**INPUT RECORDS**
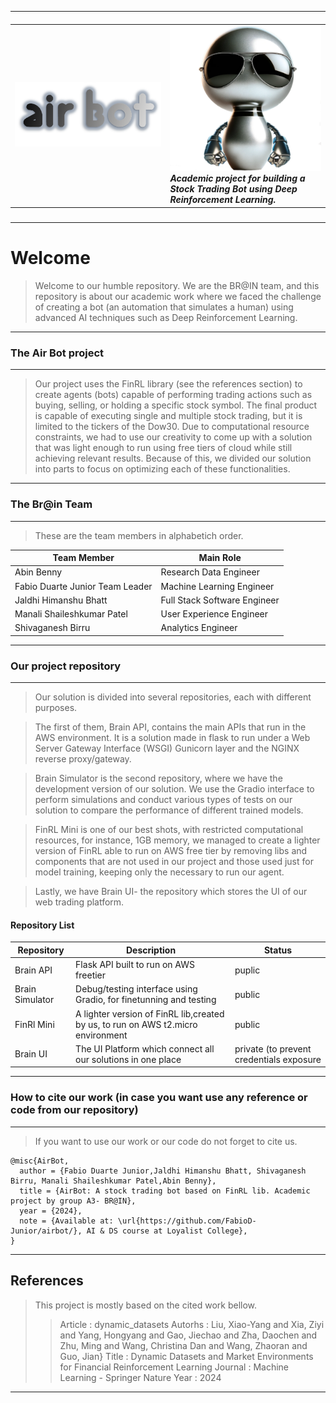 <hr>

##### <table style="border-collapse: collapse; border: 0;"> <tr> <td style="border: 0;">![Markdown Logo](source/airbot_logo.png) </td> <td style="border: 0;"> ![Markdown Logo](source/airbot2.png)  <br>Academic project for building a Stock Trading Bot using Deep Reinforcement Learning. </td> </tr> </table>

<hr>

# Welcome

> Welcome to our humble repository.
> We are the BR@IN team, and this repository is about our academic work where we faced the challenge of creating a bot (an automation that simulates a human) using advanced AI techniques such as Deep Reinforcement Learning.

<hr>

### The Air Bot project

<hr>

> Our project uses the FinRL library (see the references section) to create agents (bots) capable of performing trading actions such as buying, selling, or holding a specific stock symbol.
> The final product is capable of executing single and multiple stock trading, but it is limited to the tickers of the Dow30.
Due to computational resource constraints, we had to use our creativity to come up with a solution that was light enough to run using free tiers of cloud while still achieving relevant results. Because of this, we divided our solution into parts to focus on optimizing each of these functionalities.

<hr>

### The Br@in Team
<hr>

> These are the team members in alphabetich order.

| Team Member | Main Role | 
|------|-------|
|Abin Benny	|  Research Data Engineer|
|Fabio Duarte Junior	Team Leader | Machine Learning Engineer |
| Jaldhi Himanshu Bhatt	| Full Stack Software Engineer |
| Manali Shaileshkumar Patel	| User Experience Engineer|
| Shivaganesh Birru	| Analytics Engineer|
	
	

<hr>

###  Our project repository
<hr>

> Our solution is divided into several repositories, each with different purposes.

> The first of them, Brain API, contains the main APIs that run in the AWS environment. It is a solution made in flask to run under a Web Server Gateway Interface (WSGI) Gunicorn layer and the NGINX reverse proxy/gateway.

> Brain Simulator is the second repository, where we have the development version of our solution. We use the Gradio interface to perform simulations and conduct various types of tests on our solution to compare the performance of different trained models.

> FinRL Mini is one of our best shots, with restricted computational resources, for instance, 1GB memory, we managed to create a lighter version of FinRL able to run on AWS free tier by removing libs and components that are not used in our project and those used just for model training, keeping only the necessary to run our agent.

> Lastly, we have Brain UI- the repository which stores the UI of our web trading platform.


####  Repository List  
| Repository | Description | Status |
|------|-------|-------|
| Brain API       | Flask API built to run on AWS freetier| puplic |
| Brain Simulator | Debug/testing interface using Gradio, for finetunning and testing | public|
| FinRl Mini      | A lighter version of FinRL lib,created by us, to run on AWS t2.micro environment | public |
| Brain UI        | The UI Platform which connect all our solutions in one place | private (to prevent credentials exposure|


<hr>

### How to cite our work (in case you want use any reference or code from our repository)
<hr>

> If you want to use our work or our code do not forget to cite us.

```
@misc{AirBot,
  author = {Fabio Duarte Junior,Jaldhi Himanshu Bhatt, Shivaganesh Birru, Manali Shaileshkumar Patel,Abin Benny},
  title = {AirBot: A stock trading bot based on FinRL lib. Academic project by group A3- BR@IN},
  year = {2024},
  note = {Available at: \url{https://github.com/FabioD-Junior/airbot/}, AI & DS course at Loyalist College},
}
```

<hr> 

## References
> This project is mostly based on the cited work bellow. 
>> Article  : dynamic_datasets
>> Autorhs : Liu, Xiao-Yang and Xia, Ziyi and Yang, Hongyang and Gao, Jiechao and Zha, Daochen and Zhu, Ming and Wang, Christina Dan and Wang, Zhaoran and Guo, Jian}
>> Title   : Dynamic Datasets and Market Environments for Financial Reinforcement Learning
>> Journal : Machine Learning - Springer Nature
>> Year    : 2024

<hr>

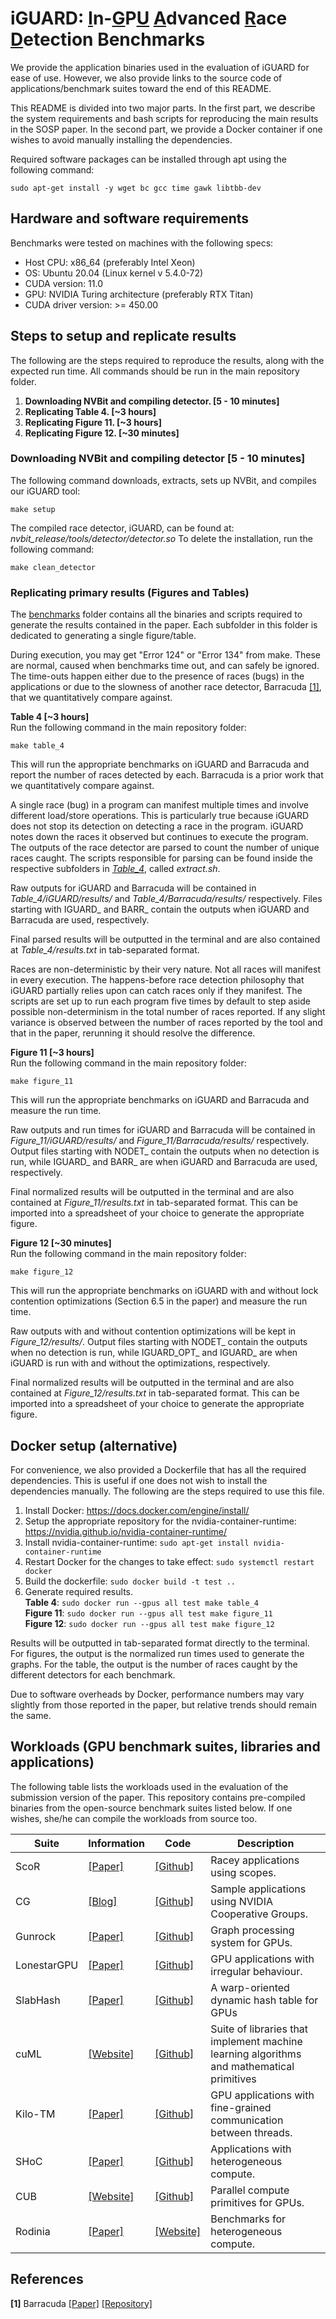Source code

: # iGUARD: <ins>I</ins>n-<ins>G</ins>P<ins>U</ins> <ins>A</ins>dvanced <ins>R</ins>ace <ins>D</ins>etection Benchmarks
We provide the application binaries used in the evaluation of iGUARD for ease of use. However, we also provide links to the source code of applications/benchmark suites toward the end of this README. 

This README is divided into two major parts. In the first part, we describe the system requirements and bash scripts for reproducing the main results in the SOSP paper. In the second part, we provide a Docker container if one wishes to avoid manually installing the dependencies. 

Required software packages can be installed through apt using the following command:
```
sudo apt-get install -y wget bc gcc time gawk libtbb-dev
```

## Hardware and software requirements
Benchmarks were tested on machines with the following specs:
* Host CPU: x86\_64  (preferably Intel Xeon)
* OS: Ubuntu 20.04 (Linux kernel v 5.4.0-72)
* CUDA version: 11.0
* GPU: NVIDIA Turing architecture (preferably RTX Titan)
* CUDA driver version: >= 450.00


## Steps to setup and replicate results
The following are the steps required to reproduce the results, along with the expected run time. All commands should be run in the main repository folder.
 1. **Downloading NVBit and compiling detector. [5 - 10 minutes]**
 2. **Replicating Table 4. [~3 hours]**
 3. **Replicating Figure 11. [~3 hours]**
 4. **Replicating Figure 12. [~30 minutes]**

### Downloading NVBit and compiling detector  [5 - 10 minutes]
The following command downloads, extracts, sets up NVBit, and compiles our iGUARD tool:
```
make setup
```
The compiled race detector, iGUARD, can be found at: *nvbit_release/tools/detector/detector.so*
To delete the installation, run the following command:
```
make clean_detector
```

### Replicating primary results (Figures and Tables)
The [benchmarks](/) folder contains all the binaries and scripts required to generate the results contained in the paper. Each subfolder in this folder is dedicated to generating a single figure/table. 

During execution, you may get "Error 124" or "Error 134" from make. These are normal, caused when benchmarks time out, and can safely be ignored. The time-outs happen either due to the presence of races (bugs) in the applications or due to the slowness of another race detector, Barracuda [[1]](#references), that we quantitatively compare against.    

**Table 4 [~3 hours]**     
Run the following command in the main repository folder:
```
make table_4
```
This will run the appropriate benchmarks on iGUARD and Barracuda and report the number of races detected by each. Barracuda is a prior work that we quantitatively compare against.

A single race (bug) in a program can manifest multiple times and involve different load/store operations. This is particularly true because iGUARD does not stop its detection on detecting a race in the program. iGUARD notes down the races it observed but continues to execute the program. The outputs of the race detector are parsed to count the number of unique races caught. The scripts responsible for parsing can be found inside the respective subfolders in *[Table_4](Table_4/)*, called *extract.sh*. 

Raw outputs for iGUARD and Barracuda will be contained in *Table_4/iGUARD/results/* and *Table_4/Barracuda/results/* respectively. Files starting with IGUARD_ and BARR_ contain the outputs when iGUARD and Barracuda are used, respectively.

Final parsed results will be outputted in the terminal and are also contained at *Table_4/results.txt* in tab-separated format.    

Races are non-deterministic by their very nature. Not all races will manifest in every execution. The happens-before race detection philosophy that iGUARD partially relies upon can catch races only if they manifest. The scripts are set up to run each program five times by default to step aside possible non-determinism in the total number of races reported. If any slight variance is observed between the number of races reported by the tool and that in the paper, rerunning it should resolve the difference. 

**Figure 11 [~3 hours]**    
Run the following command in the main repository folder:
```
make figure_11
```
This will run the appropriate benchmarks on iGUARD and Barracuda and measure the run time.    

Raw outputs and run times for iGUARD and Barracuda will be contained in *Figure_11/iGUARD/results/* and *Figure_11/Barracuda/results/* respectively. Output files starting with NODET_ contain the outputs when no detection is run, while IGUARD_ and BARR_ are when iGUARD and Barracuda are used, respectively.

Final normalized results will be outputted in the terminal and are also contained at *Figure_11/results.txt* in tab-separated format. This can be imported into a spreadsheet of your choice to generate the appropriate figure.

**Figure 12 [~30 minutes]**     
Run the following command in the main repository folder:
```
make figure_12
```
This will run the appropriate benchmarks on iGUARD with and without lock contention optimizations (Section 6.5 in the paper) and measure the run time. 

Raw outputs with and without contention optimizations will be kept in *Figure_12/results/*. Output files starting with NODET_ contain the outputs when no detection is run, while IGUARD_OPT_ and IGUARD_ are when iGUARD is run with and without the optimizations, respectively.

Final normalized results will be outputted in the terminal and are also contained at *Figure_12/results.txt* in tab-separated format. This can be imported into a spreadsheet of your choice to generate the appropriate figure.



## Docker setup (alternative)
For convenience, we also provided a Dockerfile that has all the required dependencies. This is useful if one does not wish to install the dependencies manually. The following are the steps required to use this file.
1. Install Docker: https://docs.docker.com/engine/install/
2. Setup the appropriate repository for the nvidia-container-runtime: https://nvidia.github.io/nvidia-container-runtime/
3. Install nvidia-container-runtime: `sudo apt-get install nvidia-container-runtime`
4. Restart Docker for the changes to take effect: `sudo systemctl restart docker`
5. Build the dockerfile: `sudo docker build -t test ..`
6. Generate required results.    
**Table 4**: `sudo docker run --gpus all test make table_4`    
**Figure 11**: `sudo docker run --gpus all test make figure_11`    
**Figure 12**: `sudo docker run --gpus all test make figure_12`    

Results will be outputted in tab-separated format directly to the terminal. For figures, the output is the normalized run times used to generate the graphs. For the table, the output is the number of races caught by the different detectors for each benchmark.    

Due to software overheads by Docker, performance numbers may vary slightly from those reported in the paper, but relative trends should remain the same.


## Workloads (GPU benchmark suites, libraries and applications)
The following table lists the workloads used in the evaluation of the submission version of the paper. This repository contains pre-compiled binaries from the open-source benchmark suites listed below. If one wishes, she/he can compile the workloads from source too. 


| Suite      | Information | Code | Description |
| ---------- | -------- | -------- | - |
| ScoR       | [[Paper]](https://www.csa.iisc.ac.in/~arkapravab/papers/isca20_ScoRD.pdf)     | [[Github]](https://github.com/csl-iisc/ScoR) | Racey applications using scopes. |
| CG         | [[Blog]](https://developer.nvidia.com/blog/cooperative-groups/)     | [[Github]](https://github.com/NVIDIA/cuda-samples) | Sample applications using NVIDIA Cooperative Groups. |
| Gunrock    | [[Paper]](https://escholarship.org/uc/item/9gj6r1dj)     | [[Github]](https://github.com/gunrock/gunrock)     | Graph processing system for GPUs. |
| LonestarGPU| [[Paper]](http://cs.txstate.edu/~mb92/papers/iiswc12.pdf)     | [[Github]](https://github.com/IntelligentSoftwareSystems/Galois/tree/master/lonestar/analytics/gpu)     | GPU applications with irregular behaviour.
| SlabHash   | [[Paper]](https://par.nsf.gov/servlets/purl/10062407)     | [[Github]](https://github.com/owensgroup/SlabHash)     | A warp-oriented dynamic hash table for GPUs
| cuML       | [[Website]](https://docs.rapids.ai/api/cuml/stable/)     | [[Github]](https://github.com/rapidsai/cuml)     | Suite of libraries that implement machine learning algorithms and mathematical primitives
| Kilo-TM    | [[Paper]](https://ieeexplore.ieee.org/document/6174995)     | [[Github]](https://github.com/upenn-acg/barracuda/tree/master/benchmarks/gpu-tm)     | GPU applications with fine-grained communication between threads. | 
| SHoC       | [[Paper]](https://dl.acm.org/doi/10.1145/1735688.1735702)     | [[Github]](https://github.com/vetter/shoc) | Applications with heterogeneous compute.
| CUB        | [[Website]](https://nvlabs.github.io/cub/)     | [[Github]](https://github.com/NVIDIA/cub)     | Parallel compute primitives for GPUs. |
| Rodinia    | [[Paper]](https://www.cs.virginia.edu/~skadron/Papers/rodinia_iiswc09.pdf)     | [[Website]](http://lava.cs.virginia.edu/Rodinia/download.htm)     | Benchmarks for heterogeneous compute.


## References
**[1]** Barracuda [[Paper]](https://www.cs.uic.edu/~mansky/barracuda.pdf) [[Repository]](https://github.com/upenn-acg/barracuda)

**EXERCISE INSTRUCTIONS**
In the listing, return each line containing the string "Birru".

**TASK ANSWER**
| Shivaganesh Birru	| Analytics Engineer|
  author = {Fabio Duarte Junior,Jaldhi Himanshu Bhatt, Shivaganesh Birru, Manali Shaileshkumar Patel,Abin Benny},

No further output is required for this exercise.